No sleep

SNJ • Just to keep it blunt and not sound extremely selfish all I want to fulfill my happiness and feel important in this world is to have a baby with my fiancé, but of course I have worthless insides. :`(
So I'm sitting at the hospital with my fiancé because his mother only has about a day left. He is passed out laying over me whereas I can not sleep. I don't like hospitals, I just feel to many negative things have happened in my life here. Honestly I only agreed to stay because my fiancé needs my support and I love my soon to be mother in law. Also because no one can get any movement out of her whereas every time I'm in the room she either draws a tear when I speak with her and opens her eyes for a split second to look at me, I even got a slight nod out of her tonight.

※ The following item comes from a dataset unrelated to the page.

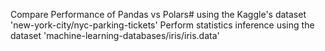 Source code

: Compare Performance of Pandas vs Polars# using the Kaggle's dataset 'new-york-city/nyc-parking-tickets'
Perform statistics inference using the dataset 'machine-learning-databases/iris/iris.data'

So not only does me just being her for him relax and help him but it give him happiness to see his mother acknowledging that I'm/we are there. At times I feel bad because its only me she is doing anything for but at the same time I feel joy. I know I have been posting a lot about her I just have bad anxiety, depression, panic attacks, and bi polar and I can't say my feelings out loud, its a struggle for me so writing them down helps me express my feelings and some of you ladies here have given me great advice. So if they are getting annoying/outta control you can tell me in the comments or have glow anonymously tell me, I won't be offended. I'm very understanding.